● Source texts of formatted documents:
++++++++
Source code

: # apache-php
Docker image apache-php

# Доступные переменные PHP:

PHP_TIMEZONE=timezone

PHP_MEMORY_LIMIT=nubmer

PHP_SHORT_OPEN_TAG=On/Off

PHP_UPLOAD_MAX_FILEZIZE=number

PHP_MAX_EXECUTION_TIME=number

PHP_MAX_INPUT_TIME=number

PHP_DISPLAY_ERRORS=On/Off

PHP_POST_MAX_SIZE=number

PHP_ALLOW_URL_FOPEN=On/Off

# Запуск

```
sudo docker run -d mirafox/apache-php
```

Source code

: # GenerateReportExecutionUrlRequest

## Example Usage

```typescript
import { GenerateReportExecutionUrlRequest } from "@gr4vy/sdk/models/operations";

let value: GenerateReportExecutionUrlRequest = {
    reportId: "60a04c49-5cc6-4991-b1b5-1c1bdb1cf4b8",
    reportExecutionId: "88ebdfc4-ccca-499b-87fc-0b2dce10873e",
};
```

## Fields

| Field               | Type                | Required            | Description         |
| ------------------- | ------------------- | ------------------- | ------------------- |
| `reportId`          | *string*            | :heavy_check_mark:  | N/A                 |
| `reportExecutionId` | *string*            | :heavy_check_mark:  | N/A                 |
++++++++
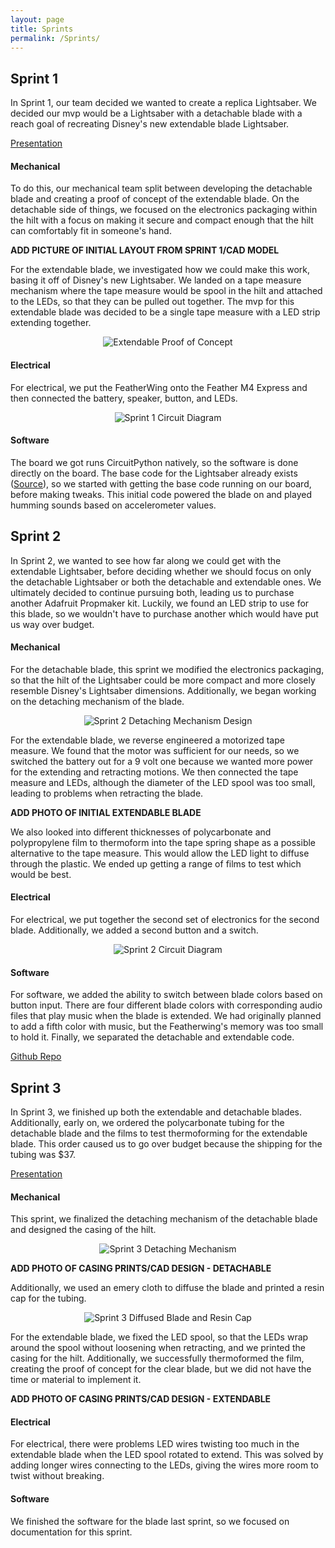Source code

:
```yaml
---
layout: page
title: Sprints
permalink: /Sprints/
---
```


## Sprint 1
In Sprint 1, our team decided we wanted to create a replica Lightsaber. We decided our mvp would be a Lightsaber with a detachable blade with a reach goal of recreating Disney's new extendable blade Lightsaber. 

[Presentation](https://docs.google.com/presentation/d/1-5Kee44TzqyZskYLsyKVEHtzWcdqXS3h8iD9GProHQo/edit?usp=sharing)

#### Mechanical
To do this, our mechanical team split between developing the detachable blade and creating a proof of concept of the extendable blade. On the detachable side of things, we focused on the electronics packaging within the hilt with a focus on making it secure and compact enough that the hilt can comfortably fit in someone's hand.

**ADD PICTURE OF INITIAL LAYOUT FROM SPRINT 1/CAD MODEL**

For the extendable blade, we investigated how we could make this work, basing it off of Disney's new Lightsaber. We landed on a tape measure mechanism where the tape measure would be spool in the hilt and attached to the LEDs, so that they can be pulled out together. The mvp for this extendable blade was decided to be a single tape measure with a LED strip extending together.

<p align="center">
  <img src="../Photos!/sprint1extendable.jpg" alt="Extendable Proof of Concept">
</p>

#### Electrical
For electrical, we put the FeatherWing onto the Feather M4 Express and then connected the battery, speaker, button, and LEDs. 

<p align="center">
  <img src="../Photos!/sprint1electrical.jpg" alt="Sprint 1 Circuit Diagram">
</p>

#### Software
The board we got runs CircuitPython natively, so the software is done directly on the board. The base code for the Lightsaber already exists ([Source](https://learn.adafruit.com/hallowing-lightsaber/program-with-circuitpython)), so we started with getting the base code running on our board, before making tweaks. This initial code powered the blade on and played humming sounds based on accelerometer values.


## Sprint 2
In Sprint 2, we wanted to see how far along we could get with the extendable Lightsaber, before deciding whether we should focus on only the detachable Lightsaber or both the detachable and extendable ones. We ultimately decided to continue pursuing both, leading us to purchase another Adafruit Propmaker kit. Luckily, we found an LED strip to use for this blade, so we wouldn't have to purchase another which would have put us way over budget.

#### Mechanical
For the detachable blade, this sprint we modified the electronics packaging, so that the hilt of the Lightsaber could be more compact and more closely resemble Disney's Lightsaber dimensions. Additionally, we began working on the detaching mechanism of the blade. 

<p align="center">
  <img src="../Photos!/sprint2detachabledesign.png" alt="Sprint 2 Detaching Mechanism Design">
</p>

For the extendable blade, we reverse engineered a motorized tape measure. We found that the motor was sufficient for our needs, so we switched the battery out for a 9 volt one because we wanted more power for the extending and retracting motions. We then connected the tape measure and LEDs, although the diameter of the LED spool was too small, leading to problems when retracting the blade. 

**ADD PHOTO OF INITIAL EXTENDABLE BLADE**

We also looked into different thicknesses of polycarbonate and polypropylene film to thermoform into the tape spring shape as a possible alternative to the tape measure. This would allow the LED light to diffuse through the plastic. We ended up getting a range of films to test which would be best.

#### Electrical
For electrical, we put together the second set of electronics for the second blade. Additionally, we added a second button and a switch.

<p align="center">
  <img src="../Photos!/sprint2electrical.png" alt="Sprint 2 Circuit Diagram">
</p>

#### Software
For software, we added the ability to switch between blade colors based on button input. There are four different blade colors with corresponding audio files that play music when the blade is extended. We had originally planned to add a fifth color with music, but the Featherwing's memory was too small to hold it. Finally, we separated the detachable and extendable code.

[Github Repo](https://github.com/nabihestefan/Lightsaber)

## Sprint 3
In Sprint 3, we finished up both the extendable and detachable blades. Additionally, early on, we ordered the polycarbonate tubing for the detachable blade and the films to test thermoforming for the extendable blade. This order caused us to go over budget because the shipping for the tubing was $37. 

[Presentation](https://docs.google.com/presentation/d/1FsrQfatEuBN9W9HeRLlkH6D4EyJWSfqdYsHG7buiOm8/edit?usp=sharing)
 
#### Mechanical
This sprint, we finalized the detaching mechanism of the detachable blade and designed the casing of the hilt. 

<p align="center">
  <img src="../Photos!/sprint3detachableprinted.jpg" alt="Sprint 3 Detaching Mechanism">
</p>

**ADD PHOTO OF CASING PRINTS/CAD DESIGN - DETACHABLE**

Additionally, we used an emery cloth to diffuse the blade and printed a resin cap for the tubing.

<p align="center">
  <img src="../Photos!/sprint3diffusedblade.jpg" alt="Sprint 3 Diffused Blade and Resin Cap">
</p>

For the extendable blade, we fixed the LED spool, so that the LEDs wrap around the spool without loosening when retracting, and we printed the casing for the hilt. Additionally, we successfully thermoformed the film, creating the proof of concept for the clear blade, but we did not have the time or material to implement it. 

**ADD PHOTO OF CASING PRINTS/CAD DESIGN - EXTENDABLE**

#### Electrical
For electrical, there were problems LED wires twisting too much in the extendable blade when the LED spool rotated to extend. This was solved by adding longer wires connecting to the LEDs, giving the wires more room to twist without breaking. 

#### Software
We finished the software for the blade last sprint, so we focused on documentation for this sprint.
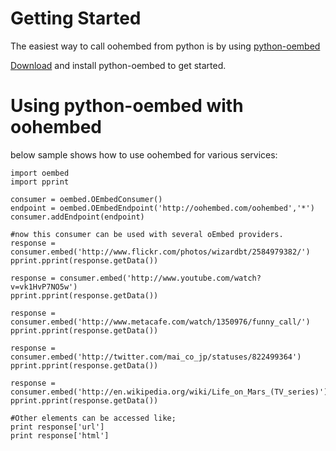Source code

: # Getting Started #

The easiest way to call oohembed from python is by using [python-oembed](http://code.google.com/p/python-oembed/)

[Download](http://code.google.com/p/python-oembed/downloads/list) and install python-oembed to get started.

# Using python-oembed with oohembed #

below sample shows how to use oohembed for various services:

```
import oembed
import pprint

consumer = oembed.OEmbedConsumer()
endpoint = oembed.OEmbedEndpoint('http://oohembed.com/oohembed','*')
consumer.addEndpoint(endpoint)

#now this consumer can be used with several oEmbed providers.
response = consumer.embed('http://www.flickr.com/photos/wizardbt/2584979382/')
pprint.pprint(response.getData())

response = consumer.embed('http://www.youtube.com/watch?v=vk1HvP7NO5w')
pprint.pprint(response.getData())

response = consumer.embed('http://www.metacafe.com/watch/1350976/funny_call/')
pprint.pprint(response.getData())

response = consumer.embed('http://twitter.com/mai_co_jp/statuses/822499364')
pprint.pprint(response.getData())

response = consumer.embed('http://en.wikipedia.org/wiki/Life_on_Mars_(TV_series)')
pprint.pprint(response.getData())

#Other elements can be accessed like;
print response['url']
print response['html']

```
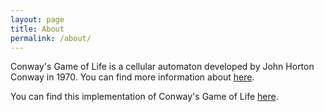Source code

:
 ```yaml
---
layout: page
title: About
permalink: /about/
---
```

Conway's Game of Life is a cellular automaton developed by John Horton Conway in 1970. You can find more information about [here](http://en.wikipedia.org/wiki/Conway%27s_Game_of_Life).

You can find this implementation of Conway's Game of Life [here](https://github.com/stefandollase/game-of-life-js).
++++++++
● Brief: Lines with the string "watch" in the data above: say how many there are, giving the number alone.

● Response to the task: 2